This is filed as b.p.o. issue #21161, but closed as "won't fix".
The root issue is exactly what user2357112's answer says: Comprehensions1 work by defining and then running a hidden nested function, but functions defined in pdb inside a frame aren't real nested functions and can't access variables from the frame's scope.
There are workarounds (some of which are mentioned in the b.p.o issue, or places linked from that issue), but they're all just clever variations on one of these:
(lambda abc: [abc for _ in range(2)])(abc) (In other words, define a function and explicitly pass the locals' values as arguments instead of capturing them.)
[abc_ for abc_ in [abc] for _ in range(2)] (In other words, use the fact that the outermost iterable is an argument.2)
[loc['abc'] for loc in [locals()] for _ in range(2)] (In other words, use locals()['name'] instead of name, and get the locals passed as above.)
- Use
exec plus any of the known just-as-horrible workarounds for comprehensions in exec.
- Don't use a comprehension, as user2357112 suggests.
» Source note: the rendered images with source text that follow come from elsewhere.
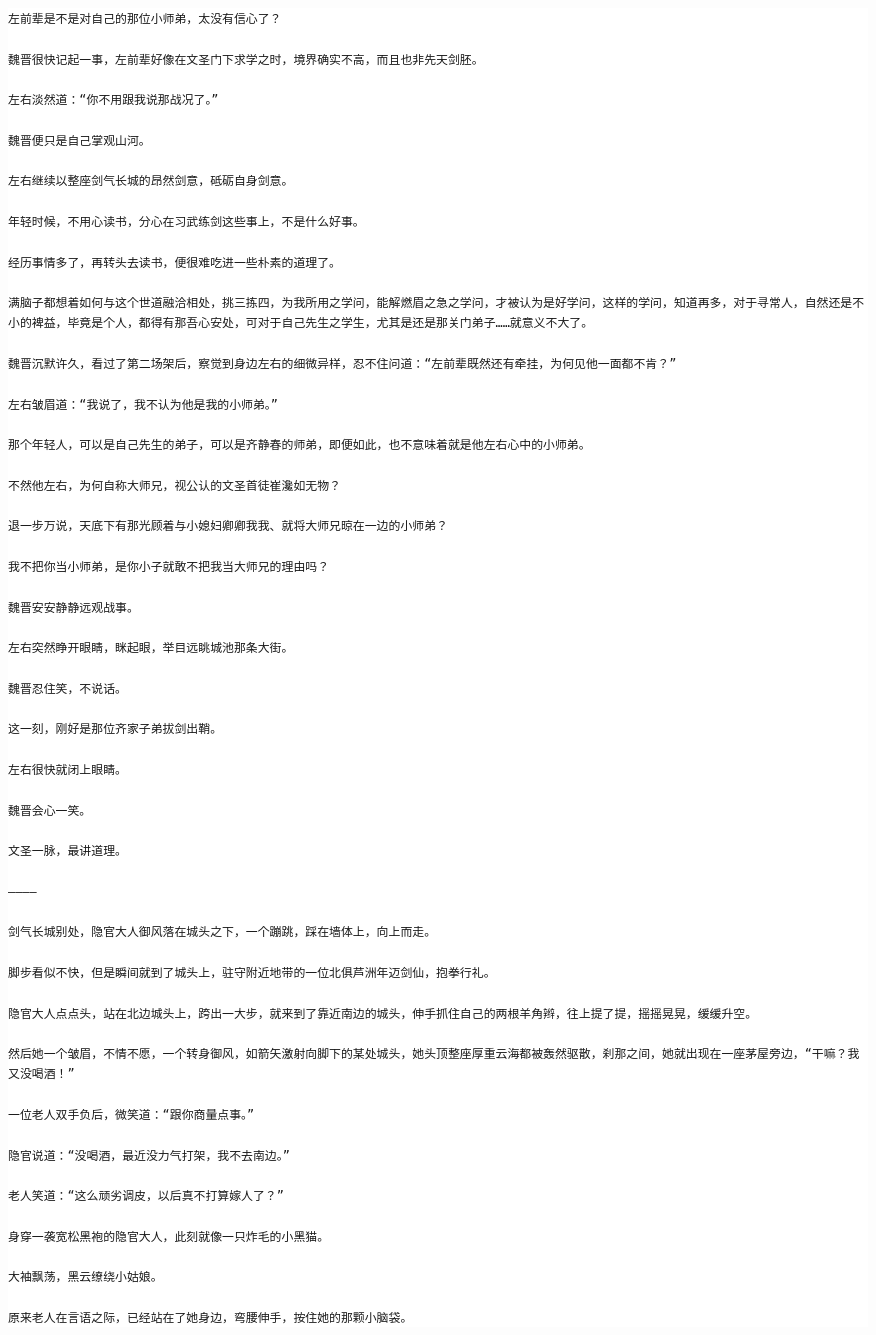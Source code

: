     左前辈是不是对自己的那位小师弟，太没有信心了？

    魏晋很快记起一事，左前辈好像在文圣门下求学之时，境界确实不高，而且也非先天剑胚。

    左右淡然道：“你不用跟我说那战况了。”

    魏晋便只是自己掌观山河。

    左右继续以整座剑气长城的昂然剑意，砥砺自身剑意。

    年轻时候，不用心读书，分心在习武练剑这些事上，不是什么好事。

    经历事情多了，再转头去读书，便很难吃进一些朴素的道理了。

    满脑子都想着如何与这个世道融洽相处，挑三拣四，为我所用之学问，能解燃眉之急之学问，才被认为是好学问，这样的学问，知道再多，对于寻常人，自然还是不小的裨益，毕竟是个人，都得有那吾心安处，可对于自己先生之学生，尤其是还是那关门弟子……就意义不大了。

    魏晋沉默许久，看过了第二场架后，察觉到身边左右的细微异样，忍不住问道：“左前辈既然还有牵挂，为何见他一面都不肯？”

    左右皱眉道：“我说了，我不认为他是我的小师弟。”

    那个年轻人，可以是自己先生的弟子，可以是齐静春的师弟，即便如此，也不意味着就是他左右心中的小师弟。

    不然他左右，为何自称大师兄，视公认的文圣首徒崔瀺如无物？

    退一步万说，天底下有那光顾着与小媳妇卿卿我我、就将大师兄晾在一边的小师弟？

    我不把你当小师弟，是你小子就敢不把我当大师兄的理由吗？

    魏晋安安静静远观战事。

    左右突然睁开眼睛，眯起眼，举目远眺城池那条大街。

    魏晋忍住笑，不说话。

    这一刻，刚好是那位齐家子弟拔剑出鞘。

    左右很快就闭上眼睛。

    魏晋会心一笑。

    文圣一脉，最讲道理。

    ————

    剑气长城别处，隐官大人御风落在城头之下，一个蹦跳，踩在墙体上，向上而走。

    脚步看似不快，但是瞬间就到了城头上，驻守附近地带的一位北俱芦洲年迈剑仙，抱拳行礼。

    隐官大人点点头，站在北边城头上，跨出一大步，就来到了靠近南边的城头，伸手抓住自己的两根羊角辫，往上提了提，摇摇晃晃，缓缓升空。

    然后她一个皱眉，不情不愿，一个转身御风，如箭矢激射向脚下的某处城头，她头顶整座厚重云海都被轰然驱散，刹那之间，她就出现在一座茅屋旁边，“干嘛？我又没喝酒！”

    一位老人双手负后，微笑道：“跟你商量点事。”

    隐官说道：“没喝酒，最近没力气打架，我不去南边。”

    老人笑道：“这么顽劣调皮，以后真不打算嫁人了？”

    身穿一袭宽松黑袍的隐官大人，此刻就像一只炸毛的小黑猫。

    大袖飘荡，黑云缭绕小姑娘。

    原来老人在言语之际，已经站在了她身边，弯腰伸手，按住她的那颗小脑袋。
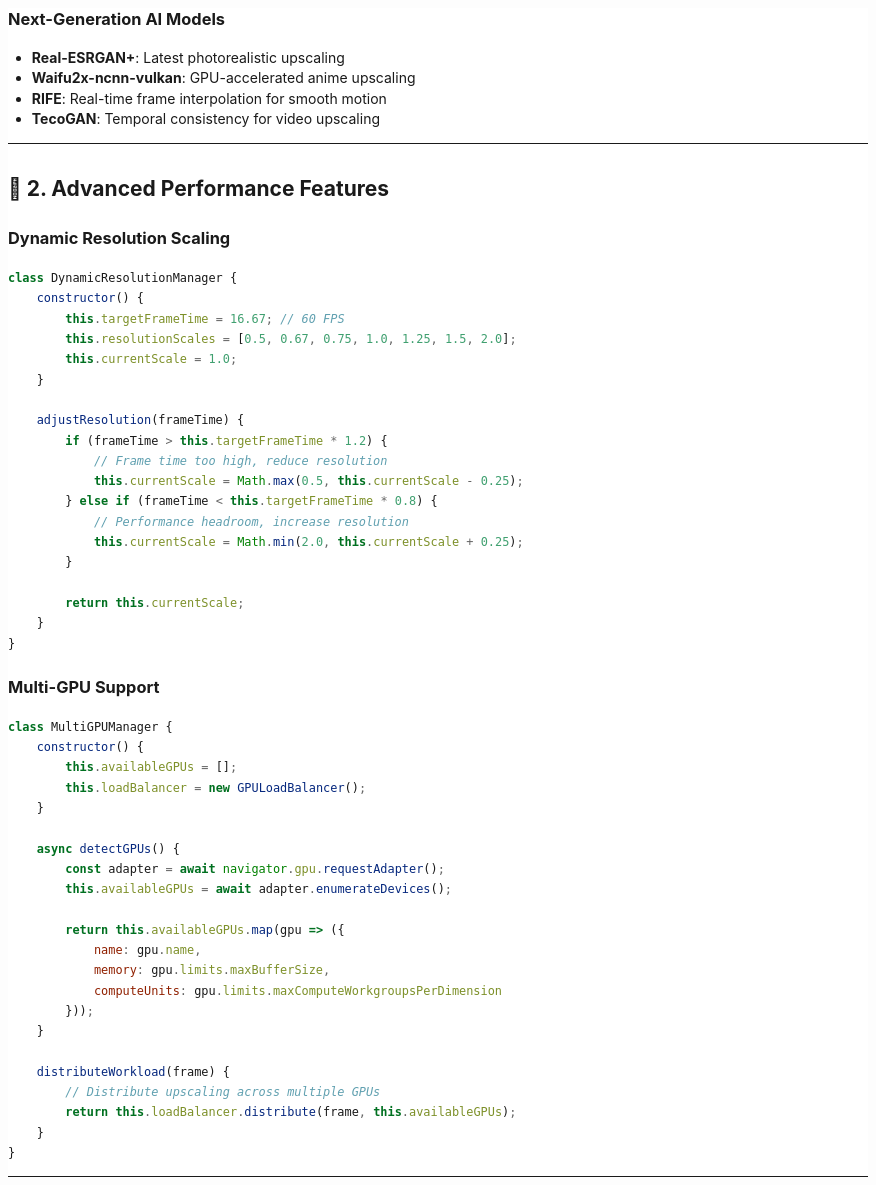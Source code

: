 
### **Next-Generation AI Models**
- **Real-ESRGAN+**: Latest photorealistic upscaling
- **Waifu2x-ncnn-vulkan**: GPU-accelerated anime upscaling
- **RIFE**: Real-time frame interpolation for smooth motion
- **TecoGAN**: Temporal consistency for video upscaling

---

## 🔧 **2. Advanced Performance Features**

### **Dynamic Resolution Scaling**
```javascript
class DynamicResolutionManager {
    constructor() {
        this.targetFrameTime = 16.67; // 60 FPS
        this.resolutionScales = [0.5, 0.67, 0.75, 1.0, 1.25, 1.5, 2.0];
        this.currentScale = 1.0;
    }

    adjustResolution(frameTime) {
        if (frameTime > this.targetFrameTime * 1.2) {
            // Frame time too high, reduce resolution
            this.currentScale = Math.max(0.5, this.currentScale - 0.25);
        } else if (frameTime < this.targetFrameTime * 0.8) {
            // Performance headroom, increase resolution
            this.currentScale = Math.min(2.0, this.currentScale + 0.25);
        }
        
        return this.currentScale;
    }
}
```

### **Multi-GPU Support**
```javascript
class MultiGPUManager {
    constructor() {
        this.availableGPUs = [];
        this.loadBalancer = new GPULoadBalancer();
    }

    async detectGPUs() {
        const adapter = await navigator.gpu.requestAdapter();
        this.availableGPUs = await adapter.enumerateDevices();
        
        return this.availableGPUs.map(gpu => ({
            name: gpu.name,
            memory: gpu.limits.maxBufferSize,
            computeUnits: gpu.limits.maxComputeWorkgroupsPerDimension
        }));
    }

    distributeWorkload(frame) {
        // Distribute upscaling across multiple GPUs
        return this.loadBalancer.distribute(frame, this.availableGPUs);
    }
}
```

---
1. In Python 2.x, this is not true for list comprehensions, only set and dict comprehensions and generator expressions. But Python 3 changed list comprehensions to make them consistent with the others.
2. The hidden nested function for a comprehension captures almost all names from the enclosing scope—but the outermost iterable (the one in the first for) is special; it's actually a parameter to the hidden function, and the expression is evaluated in the enclosing scope and passed as the argument value.